Kalau begitu, aku akan mengurus makan malam hari ini.”
“…Kamu mau memasak makan malam,
Amane-kun?”
“Serahkan
saja padaku. Berkat memiliki guru yang luar biasa, aku mampu membuat beberapa hidangan
sendiri.”
“Hehe,
jangan lupa kalau guru ini punya murid yang luar biasa juga.”
“Itu
semua berkat caramu mengajar, Mahiru. Kamu
benar-benar pandai dalam hal itu,” puji
Amane.
Meski
sebenarnya hal itu sebagian besar disebabkan oleh pembelajarannya yang cepat.
Pada awalnya, ia kesulitan memasak, sering kali membakar sayuran tumis atau
memasak telur dadar terlalu lama. Namun begitu Mahiru
menunjukkan kepadanya caranya dan menjelaskan teori di balik setiap langkah, Amane dengan cepat menyerap
pelajarannya. Amane, yang pandai belajar, menyamakan memasak dengan kimia, dan
pemahamannya tentang prosedur memasak meningkat pesat.
Meskipun
keterampilannya masih agak kasar, dirinya
sekarang dapat menyiapkan hidangan sendiri dan mengasah keterampilannya dengan
membantu setiap hari. Oleh karena itu, Mahiru tidak terlalu khawatir jika dia
memasak.
“Ada
sesuatu yang ingin kamu makan?”
“…Aku
tidak memiliki nafsu makan yang kuat, jadi sesuatu yang hangat dan ringan di
perut akan menjadi pilihan yang bagus.”
“Oke.
Aku akan mencoba membuat sesuatu
dengan bahan yang ada di dalam kulkas.”
“Kamu
telah menempuh perjalanan yang jauh,” kata Mahiru.
“Bahkan
aku bisa mempelajari satu atau dua hal, lho.”
“Hehe.” Percakapan ringan saja
sepertinya sudah meringankan kelelahan tubuhnya. Upaya Amane yang sengaja untuk
terdengar sedikit lebih ceria tampaknya merupakan upaya untuk mengalihkan
perhatiannya dari rasa sakitnya. Tampaknya, hal itu berhasil, karena terlibat
dalam percakapan membuatnya merasa lebih nyaman.
“…Apa
kamu sudah minum obat?”
“Ya,
sudah.”
“Baiklah.
Apa ada hal lain yang kamu ingin aku lakukan?”
Karena Ia
memintanya dengan sangat ramah, Mahiru merasa kalau
dia bisa terus dimanja selamanya, yang membuatnya sedikit ragu.

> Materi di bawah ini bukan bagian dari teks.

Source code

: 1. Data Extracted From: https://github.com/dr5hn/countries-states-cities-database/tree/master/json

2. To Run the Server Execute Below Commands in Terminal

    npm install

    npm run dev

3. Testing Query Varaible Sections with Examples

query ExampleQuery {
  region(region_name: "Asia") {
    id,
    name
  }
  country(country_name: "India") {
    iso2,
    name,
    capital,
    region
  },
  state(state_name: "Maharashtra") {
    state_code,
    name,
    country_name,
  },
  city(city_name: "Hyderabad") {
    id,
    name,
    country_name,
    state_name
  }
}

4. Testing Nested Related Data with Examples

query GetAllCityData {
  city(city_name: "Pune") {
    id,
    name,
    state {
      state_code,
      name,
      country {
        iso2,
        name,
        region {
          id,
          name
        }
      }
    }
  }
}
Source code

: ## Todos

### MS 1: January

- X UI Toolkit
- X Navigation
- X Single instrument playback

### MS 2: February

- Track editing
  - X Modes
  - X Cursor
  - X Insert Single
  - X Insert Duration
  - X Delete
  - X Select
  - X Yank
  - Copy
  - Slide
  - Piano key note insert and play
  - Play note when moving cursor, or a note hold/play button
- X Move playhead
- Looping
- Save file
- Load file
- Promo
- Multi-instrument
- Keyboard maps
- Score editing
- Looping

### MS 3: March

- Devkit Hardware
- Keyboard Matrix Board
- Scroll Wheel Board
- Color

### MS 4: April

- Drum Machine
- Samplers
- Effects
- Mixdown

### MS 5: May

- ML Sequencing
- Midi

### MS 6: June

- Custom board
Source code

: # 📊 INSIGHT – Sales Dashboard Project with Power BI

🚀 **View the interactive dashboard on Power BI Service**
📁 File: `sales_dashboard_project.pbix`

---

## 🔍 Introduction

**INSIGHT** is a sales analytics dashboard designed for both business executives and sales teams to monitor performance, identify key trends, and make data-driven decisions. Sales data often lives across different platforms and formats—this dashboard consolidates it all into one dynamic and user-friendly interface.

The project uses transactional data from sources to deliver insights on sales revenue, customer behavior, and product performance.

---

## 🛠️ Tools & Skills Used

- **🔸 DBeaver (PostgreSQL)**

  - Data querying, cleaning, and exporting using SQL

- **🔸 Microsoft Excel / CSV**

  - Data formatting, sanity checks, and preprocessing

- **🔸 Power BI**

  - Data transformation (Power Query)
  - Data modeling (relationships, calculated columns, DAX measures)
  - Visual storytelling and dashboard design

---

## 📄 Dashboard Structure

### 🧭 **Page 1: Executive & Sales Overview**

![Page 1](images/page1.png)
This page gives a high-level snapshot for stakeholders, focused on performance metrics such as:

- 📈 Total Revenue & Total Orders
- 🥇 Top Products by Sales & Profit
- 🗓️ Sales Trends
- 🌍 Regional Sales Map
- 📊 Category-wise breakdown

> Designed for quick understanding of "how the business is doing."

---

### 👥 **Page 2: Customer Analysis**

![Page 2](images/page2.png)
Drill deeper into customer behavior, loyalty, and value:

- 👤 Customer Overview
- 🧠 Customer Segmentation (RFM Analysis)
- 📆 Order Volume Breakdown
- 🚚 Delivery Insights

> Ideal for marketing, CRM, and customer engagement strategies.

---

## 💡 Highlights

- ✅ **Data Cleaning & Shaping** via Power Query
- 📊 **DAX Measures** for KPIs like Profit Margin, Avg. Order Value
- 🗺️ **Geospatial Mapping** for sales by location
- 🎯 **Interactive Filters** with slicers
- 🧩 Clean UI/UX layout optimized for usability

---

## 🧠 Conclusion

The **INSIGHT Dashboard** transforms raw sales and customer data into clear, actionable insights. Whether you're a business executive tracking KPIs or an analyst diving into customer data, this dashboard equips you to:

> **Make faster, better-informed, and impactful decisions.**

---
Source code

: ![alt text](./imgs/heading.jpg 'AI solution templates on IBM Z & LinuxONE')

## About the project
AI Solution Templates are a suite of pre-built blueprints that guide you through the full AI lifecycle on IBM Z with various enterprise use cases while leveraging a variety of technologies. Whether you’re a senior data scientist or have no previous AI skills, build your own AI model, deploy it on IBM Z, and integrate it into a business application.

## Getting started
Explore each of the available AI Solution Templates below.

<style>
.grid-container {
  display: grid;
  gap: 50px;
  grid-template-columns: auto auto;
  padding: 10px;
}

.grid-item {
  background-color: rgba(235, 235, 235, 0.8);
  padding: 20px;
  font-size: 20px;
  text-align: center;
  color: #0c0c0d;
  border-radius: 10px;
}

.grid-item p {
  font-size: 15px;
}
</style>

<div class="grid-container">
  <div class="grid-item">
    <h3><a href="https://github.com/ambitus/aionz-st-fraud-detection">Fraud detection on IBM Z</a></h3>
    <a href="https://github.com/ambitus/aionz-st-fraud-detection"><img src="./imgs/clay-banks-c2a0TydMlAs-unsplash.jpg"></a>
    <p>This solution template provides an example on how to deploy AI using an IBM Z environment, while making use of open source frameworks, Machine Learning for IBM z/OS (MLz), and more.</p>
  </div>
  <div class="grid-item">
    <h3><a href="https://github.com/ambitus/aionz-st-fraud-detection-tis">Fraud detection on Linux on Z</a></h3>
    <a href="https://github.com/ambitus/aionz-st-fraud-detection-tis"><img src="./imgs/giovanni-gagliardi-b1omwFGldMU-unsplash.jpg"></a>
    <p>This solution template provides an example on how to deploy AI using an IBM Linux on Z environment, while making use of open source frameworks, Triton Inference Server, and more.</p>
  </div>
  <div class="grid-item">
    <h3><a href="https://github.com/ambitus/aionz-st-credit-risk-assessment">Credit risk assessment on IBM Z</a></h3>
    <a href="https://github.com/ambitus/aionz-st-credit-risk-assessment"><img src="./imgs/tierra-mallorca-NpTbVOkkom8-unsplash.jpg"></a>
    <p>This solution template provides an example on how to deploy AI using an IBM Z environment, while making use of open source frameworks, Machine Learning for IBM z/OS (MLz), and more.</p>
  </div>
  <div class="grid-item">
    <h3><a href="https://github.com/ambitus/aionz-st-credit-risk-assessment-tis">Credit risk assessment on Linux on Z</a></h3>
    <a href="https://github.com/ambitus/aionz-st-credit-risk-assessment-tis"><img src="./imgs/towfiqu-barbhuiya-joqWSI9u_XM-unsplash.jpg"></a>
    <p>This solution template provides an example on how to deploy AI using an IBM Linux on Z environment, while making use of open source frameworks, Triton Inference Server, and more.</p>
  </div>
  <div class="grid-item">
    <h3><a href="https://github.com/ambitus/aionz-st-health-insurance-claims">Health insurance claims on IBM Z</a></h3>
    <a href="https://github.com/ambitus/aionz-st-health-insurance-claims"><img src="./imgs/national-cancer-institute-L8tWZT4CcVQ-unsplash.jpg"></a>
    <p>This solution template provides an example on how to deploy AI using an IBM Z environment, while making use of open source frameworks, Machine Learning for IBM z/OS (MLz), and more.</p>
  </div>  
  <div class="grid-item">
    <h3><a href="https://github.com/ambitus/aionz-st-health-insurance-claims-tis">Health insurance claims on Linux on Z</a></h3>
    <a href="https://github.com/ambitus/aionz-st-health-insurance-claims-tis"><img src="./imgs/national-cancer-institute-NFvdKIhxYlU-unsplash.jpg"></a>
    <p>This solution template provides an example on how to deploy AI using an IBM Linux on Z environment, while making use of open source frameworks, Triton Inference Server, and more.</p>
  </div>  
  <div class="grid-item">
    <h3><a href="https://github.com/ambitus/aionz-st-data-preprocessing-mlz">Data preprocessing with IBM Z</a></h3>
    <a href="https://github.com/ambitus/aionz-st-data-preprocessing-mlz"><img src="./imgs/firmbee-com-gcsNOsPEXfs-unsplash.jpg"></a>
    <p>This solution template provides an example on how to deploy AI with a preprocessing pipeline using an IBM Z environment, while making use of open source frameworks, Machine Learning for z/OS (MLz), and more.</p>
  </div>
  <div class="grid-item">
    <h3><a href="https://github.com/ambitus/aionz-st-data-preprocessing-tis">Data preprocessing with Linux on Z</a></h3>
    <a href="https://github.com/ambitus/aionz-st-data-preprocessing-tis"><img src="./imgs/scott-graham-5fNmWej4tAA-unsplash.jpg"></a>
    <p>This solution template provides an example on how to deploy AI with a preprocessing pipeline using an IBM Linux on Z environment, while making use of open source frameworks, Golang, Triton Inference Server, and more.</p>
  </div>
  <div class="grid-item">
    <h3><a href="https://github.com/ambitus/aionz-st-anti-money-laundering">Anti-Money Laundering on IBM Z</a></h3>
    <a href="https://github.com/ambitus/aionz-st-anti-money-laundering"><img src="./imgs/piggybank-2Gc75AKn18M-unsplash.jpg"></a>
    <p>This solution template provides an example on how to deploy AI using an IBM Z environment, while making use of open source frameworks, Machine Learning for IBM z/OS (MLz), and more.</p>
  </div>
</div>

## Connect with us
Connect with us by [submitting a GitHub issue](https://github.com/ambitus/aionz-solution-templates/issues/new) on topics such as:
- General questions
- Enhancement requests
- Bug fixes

Tapi kemudian Amane berbisik padanya seperti iblis yang menggoda, “Kamu boleh bersandar padaku sebanyak yang
kamu mau,” membuat Mahiru mengerang kecil dan kemudian melirik ke arahnya.
“Aku
memang ingin tidur siang, ya. Tapi, aku…um, tidak ingin pulang.”
Menggunakan
tempat tidur Amane bukanlah
ide terbaik, jadi Mahiru
ingin tidur siang sebentar di sofa. Amane berkedip, tampak terkejut. Dia mengira Amane akan keberatan
dengan gagasan kalau Mahiru tidur di rumahnya—sebagai seorang pria dan seorang
wanita—tapi, sejujurnya, dia sudah tertidur di tempat Amane beberapa kali
sebelumnya. Selain itu, Mahiru
percaya bahwa Amane takkan
melakukan sesuatu yang tidak pantas kepada seseorang yang sedang tidak sehat.
Mahiru
menatapnya dengan pandangan ragu-ragu.
Bagaimana
jika ia menolaknya?
Sebaliknya,
Amane menunjukkan senyuman gelisah namun geli, lebih karena malu daripada tidak
setuju. Telapak tangannya yang besar kemudian dengan lembut digerakkan untuk
bertumpu pada kepalanya.
“Tentu
saja. Luangkan waktumu dan istirahatlah—aku akan selalu
di sini.”
“…Oke.” Menutup matanya perlahan, Mahiru
bersandar pada lengan Amane yang ada di sampingnya. Dia bisa merasakan tubuh Amane yang tersentak tiba-tiba, tapi dia
tidak berniat menjauh.
Ia
bilang kalau ia akan
tetap di sisiku.
Dengan
pemikiran itu, Mahiru mengira kedekatan sebanyak ini diperbolehkan. Kehangatan
yang menyebar dengan lembut dari tempat mereka bersentuhan sungguh menenangkan.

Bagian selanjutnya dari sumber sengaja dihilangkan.